Investigating the Effects of Reducing Nonsense-Mediated mRNA Decay Efficiency
Keeling, Kim Marie   
University of Alabama Birmingham, Birmingham, AL, United States

~30% of all disease-associated gene lesions generate a premature termination codon (PTC) within an mRNA 2. PTCs reduce gene expression by: 1) terminating translation of a mRNA prior to the synthesis of a full-length polypeptide; 2) eliciting nonsense-mediated mRNA decay (NMD), an mRNA surveillance pathway that degrades PTC-containing mRNAs to prevent their translation. Variability in NMD efficiency among patients that carry PTCs alters the inheritance pattern and the clinical severity of numerous genetic diseases 1, 2. In addition, NMD limits the effectiveness of therapies that suppress translation termination at in-frame PTCs to restore full-length, functional protein 2-5. NMD attenuation therefore represents a potential therapeutic approach to alleviate protein deficiencies caused by PTCs. However, NMD influences endogenous gene expression, multiple cellular pathways, and development 6. In addition, NMD factor insufficiency is associated with intellectual disabilities 7, 8. This indicates that strong NMD inhibition produces harmful effects. We hypothesize that a level of modest NMD inhibition after embryonic development can be imposed without deleterious consequences. Previous NMD-null mice were unsuitable to examine NMD attenuation in vivo because NMD inactivation during embryonic development results in lethality 9. To more rigorously examine the consequences of NMD inhibition in vivo, we generated novel NMD-deficient Tg(dnUPF1) mice that express an inducible dominant-negative UPF1 (dnUPF1) NMD factor. By expressing dnUPF1 in an inducible manner we can: 1) circumvent NMD inhibition during development to allow viability; 2) attenuate NMD at both mild and strong levels in a controlled manner in various tissues. We will use Tg(dnUPF1) mice to examine the consequences of moderating NMD efficiency after embryonic development. This mouse will enable us to examine NMD biology and determine whether NMD is a viable therapeutic target.
Specific Aim 1. Examine the effect of in vivo NMD inhibition on mammalian gene expression, morphology, physiology, and behavior. We will induce dnUPF1 expression in a manner that inhibits NMD by various degrees in Tg(dnUPF1) mice. We will then conduct a comprehensive characterization of Tg(dnUPF1) mice to determine: 1) whether NMD inhibition can be maintained over extended periods; 2) whether a level of moderate NMD inhibition can be achieved without deleterious effects; 3) the effects of controlled, long-term moderate NMD inhibition on mammalian gene expression, morphology, physiology, and behavior.
Specific Aim 2. Examine the effect of NMD attenuation on PTC suppression in vivo.
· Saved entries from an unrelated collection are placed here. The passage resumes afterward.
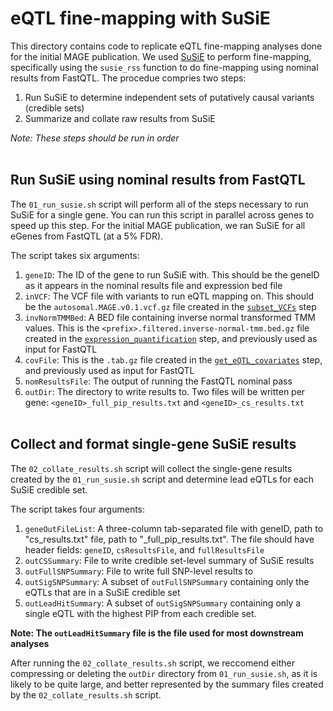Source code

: # eQTL fine-mapping with SuSiE

This directory contains code to replicate eQTL fine-mapping analyses done for the initial MAGE publication. We used [SuSiE](https://github.com/stephenslab/susieR)
to perform fine-mapping, specifically using the `susie_rss` function to do fine-mapping using nominal results from FastQTL. The procedue compries two steps:
1. Run SuSiE to determine independent sets of putatively causal variants (credible sets)
2. Summarize and collate raw results from SuSiE

*Note: These steps should be run in order*<br><br>

## Run SuSiE using nominal results from FastQTL

The `01_run_susie.sh` script will perform all of the steps necessary to run SuSiE for a single gene. You can run this script in parallel across genes to speed up this step. For the initial MAGE publication, we ran SuSiE for all eGenes from FastQTL (at a 5% FDR).

The script takes six arguments:
1. `geneID`: The ID of the gene to run SuSiE with. This should be the geneID as it appears in the nominal results file and expression bed file
2. `inVCF`: The VCF file with variants to run eQTL mapping on. This should be the `autosomal.MAGE.v0.1.vcf.gz` file created in the [`subset_VCFs`](../../data_preparation/subset_VCFs/) step
3. `invNormTMMBed`: A BED file containing inverse normal transformed TMM values. This is the `<prefix>.filtered.inverse-normal-tmm.bed.gz` file created in the [`expression_quantification`](../../data_preparation/expression_quantification/) step, and previously used as input for FastQTL
4. `covFile`: This is the `.tab.gz` file created in the [`get_eQTL_covariates`](../get_eQTL_covariates/) step, and previously used as input for FastQTL
5. `nomResultsFile`: The output of running the FastQTL nominal pass
6. `outDir`: The directory to write results to. Two files will be written per gene: `<geneID>_full_pip_results.txt` and `<geneID>_cs_results.txt`
<br><br>

## Collect and format single-gene SuSiE results

The `02_collate_results.sh` script will collect the single-gene results created by the `01_run_susie.sh` script and determine lead eQTLs for each SuSiE credible set.

The script takes four arguments:
1. `geneOutFileList`: A three-column tab-separated file with geneID, path to "cs_results.txt" file, path to "_full_pip_results.txt". The file should have header fields: `geneID`, `csResultsFile`, and `fullResultsFile`
2. `outCSSummary`: File to write credible set-level summary of SuSiE results
3. `outFullSNPSummary`: File to write full SNP-level results to
4. `outSigSNPSummary`: A subset of `outFullSNPSummary` containing only the eQTLs that are in a SuSiE credible set
5. `outLeadHitSummary`: A subset of `outSigSNPSummary` containing only a single eQTL with the highest PIP from each credible set.

**Note: The `outLeadHitSummary` file  is the file used for most downstream analyses**

After running the `02_collate_results.sh` script, we reccomend either compressing or deleting the `outDir` directory from `01_run_susie.sh`, as it is likely to be quite large, and better represented by the summary files created by the `02_collate_results.sh` script.<br><br>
We have introduced the dnUPF1 transgene into a mouse that carries a genomic nonsense mutation and represents a model for MPS I-H (Hurler syndrome) 10-13. We will examine how dnUPF1 expression affects the abundance of the PTC- containing mRNA as well as the abundance of full-length protein restored by PTC suppression.

Public Health Relevance

Nonsense-mediated mRNA decay (NMD) is a cellular pathway that degrades mRNAs containing premature termination codons (PTCs). NMD variability among patients that carry PTCs alters the inheritance pattern and clinical severity of many diseases; thus, NMD may be a potential therapeutic target for diseases caused by PTCs. A new Tg(dnUPF1) mouse will be used to examine the effects of inhibiting NMD after completion of embryonic development on mammalian gene expression, morphology, physiology, and behavior.